I forgot to take the book I was reading to the airport on Friday, so I picked up the only book that looked interesting, Moneyball. And it was very interesting, even to me, a guy who doesn’t like baseball (I like going to games, but that’s a social event with easy availability to snacks and beer) or the business pages of the paper. It was a very compelling story with amazing characters and a great underdog (actually, several great underdogs) to cheer for.
The first underdog doesn’t start out as one. Billy Beane was the classic ballplayer. Scouts base their assesment of players on many things, including build, strength, psychological tests, even facial structure, and Beane had it all. Except that their psychological tests couldn’t see that he wouldn’t be able to handle failure, that he’d crack under the pressure. They also couldn’t tell that he’d be a great front-office employee.
He’s one of those rare people that can ignore his own experience and the received wisdom of a hidebound organization when he sees proof that things work differently than anyone thinks. In his case he sees that teams have been overpaying for certain things for years. He didn’t have that luxury, since he worked for the Oakland Athletics, with either the smallest or the second smallest payroll year in and year out.

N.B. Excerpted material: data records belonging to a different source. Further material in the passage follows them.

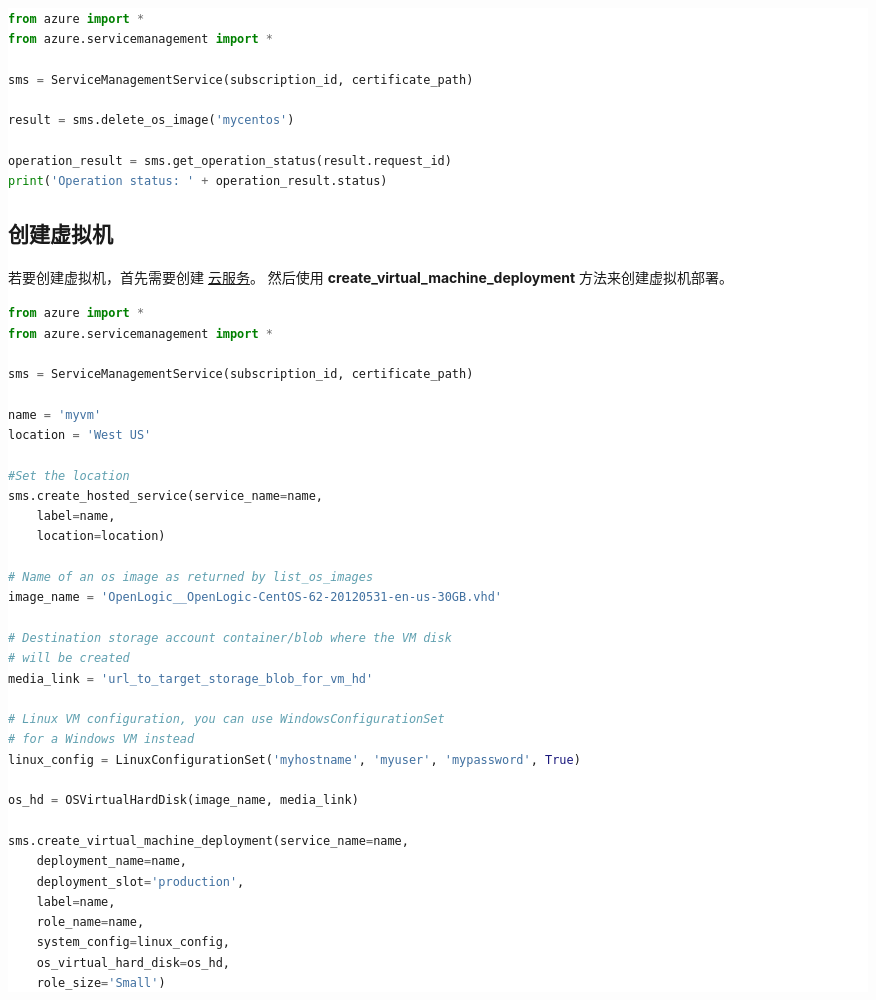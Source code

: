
 ```python
from azure import *
from azure.servicemanagement import *

sms = ServiceManagementService(subscription_id, certificate_path)

result = sms.delete_os_image('mycentos')

operation_result = sms.get_operation_status(result.request_id)
print('Operation status: ' + operation_result.status)
```

## <a name="create-a-virtual-machine"></a><a name="CreateVM"> </a>创建虚拟机
若要创建虚拟机，首先需要创建 [云服务](#CreateCloudService)。 然后使用 **create\_virtual\_machine\_deployment** 方法来创建虚拟机部署。

```python
from azure import *
from azure.servicemanagement import *

sms = ServiceManagementService(subscription_id, certificate_path)

name = 'myvm'
location = 'West US'

#Set the location
sms.create_hosted_service(service_name=name,
    label=name,
    location=location)

# Name of an os image as returned by list_os_images
image_name = 'OpenLogic__OpenLogic-CentOS-62-20120531-en-us-30GB.vhd'

# Destination storage account container/blob where the VM disk
# will be created
media_link = 'url_to_target_storage_blob_for_vm_hd'

# Linux VM configuration, you can use WindowsConfigurationSet
# for a Windows VM instead
linux_config = LinuxConfigurationSet('myhostname', 'myuser', 'mypassword', True)

os_hd = OSVirtualHardDisk(image_name, media_link)

sms.create_virtual_machine_deployment(service_name=name,
    deployment_name=name,
    deployment_slot='production',
    label=name,
    role_name=name,
    system_config=linux_config,
    os_virtual_hard_disk=os_hd,
    role_size='Small')
```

Mostly they were overpaying for high school players who looked like ballplayers when they didn’t have any proof of actual ability based on past performance, the high school stats are just too skimpy. So Beane decided to draft college players exclusively, and to base his drafting on their stats, not their build and certainly not the bones in their face. He also used different stats than the other executives, putting a premium on a combination of on-base percentage (OBP) and slugging average called on-base plus slugging (OPS). To Beane it didn’t matter if you lead-off guy got a single or a walk, as long as he got on base.
Other teams were also massively overpaying for speed. You have to steal successfully seventy percent of the time to help your team, less than that and the outs cancel out the extra runs. So Beane drafted college players with lots of walks, not much speed, and also a lack of power. He felt that power could be developed as the player matured, but patience at the plate or the ability to get the bat on the ball couldn’t. He certainly would have loved to take speedy, strong guys, but he had to take valuble players no one else wanted.

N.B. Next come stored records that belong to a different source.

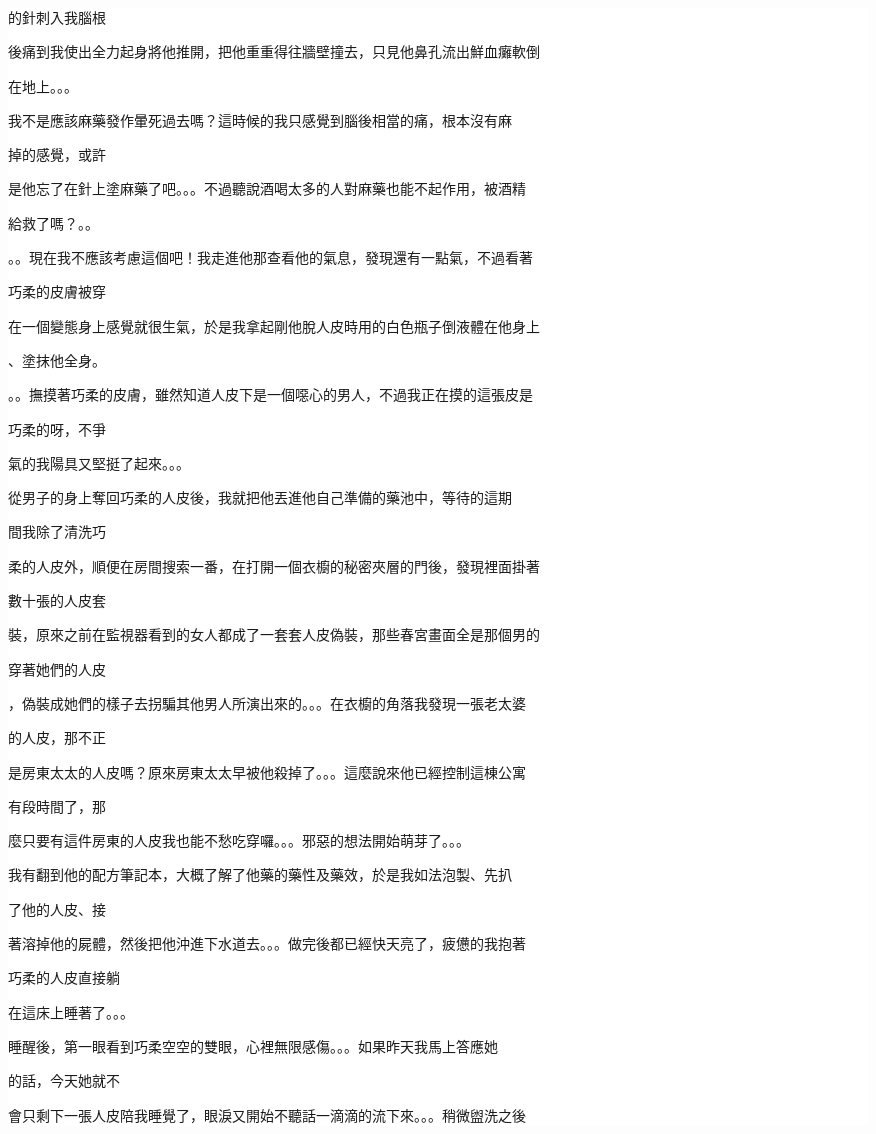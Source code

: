 的針刺入我腦根

後痛到我使出全力起身將他推開，把他重重得往牆壁撞去，只見他鼻孔流出鮮血癱軟倒

在地上。。。

我不是應該麻藥發作暈死過去嗎？這時候的我只感覺到腦後相當的痛，根本沒有麻

掉的感覺，或許

是他忘了在針上塗麻藥了吧。。。不過聽說酒喝太多的人對麻藥也能不起作用，被酒精

給救了嗎？。。

。。現在我不應該考慮這個吧！我走進他那查看他的氣息，發現還有一點氣，不過看著

巧柔的皮膚被穿

在一個變態身上感覺就很生氣，於是我拿起剛他脫人皮時用的白色瓶子倒液體在他身上

、塗抹他全身。

。。撫摸著巧柔的皮膚，雖然知道人皮下是一個噁心的男人，不過我正在摸的這張皮是

巧柔的呀，不爭

氣的我陽具又堅挺了起來。。。

從男子的身上奪回巧柔的人皮後，我就把他丟進他自己準備的藥池中，等待的這期

間我除了清洗巧

柔的人皮外，順便在房間搜索一番，在打開一個衣櫥的秘密夾層的門後，發現裡面掛著

數十張的人皮套

裝，原來之前在監視器看到的女人都成了一套套人皮偽裝，那些春宮畫面全是那個男的

穿著她們的人皮

，偽裝成她們的樣子去拐騙其他男人所演出來的。。。在衣櫥的角落我發現一張老太婆

的人皮，那不正

是房東太太的人皮嗎？原來房東太太早被他殺掉了。。。這麼說來他已經控制這棟公寓

有段時間了，那

麼只要有這件房東的人皮我也能不愁吃穿囉。。。邪惡的想法開始萌芽了。。。

我有翻到他的配方筆記本，大概了解了他藥的藥性及藥效，於是我如法泡製、先扒

了他的人皮、接

著溶掉他的屍體，然後把他沖進下水道去。。。做完後都已經快天亮了，疲憊的我抱著

巧柔的人皮直接躺

在這床上睡著了。。。

睡醒後，第一眼看到巧柔空空的雙眼，心裡無限感傷。。。如果昨天我馬上答應她

的話，今天她就不

會只剩下一張人皮陪我睡覺了，眼淚又開始不聽話一滴滴的流下來。。。稍微盥洗之後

Many of his ideas were based on the work of Bill James and other sabermatricians who developed new statistical systems to figure out what actually scored runs and what was just window dressing. It turns out that bunts, sacrifice flies, and base stealing were just crutches that managers fell back on because they’d look foolish if they didn’t get that guy from first to second. But they were underestimating the value of outs and overestimating the value of another base. Basically a guy on second rather than first is a slight improvement, but no outs as opposed to one is a huge improvement. So if you have a guy on first, the next batter might as well swing since runners at first and second or third with no outs is obviously extremely valuble, where if he sacrifices you’ll have one runner on and an out you don’t want.
I loved this book, I only wish it had been longer. I can’t wait to read Liar’s Poker now.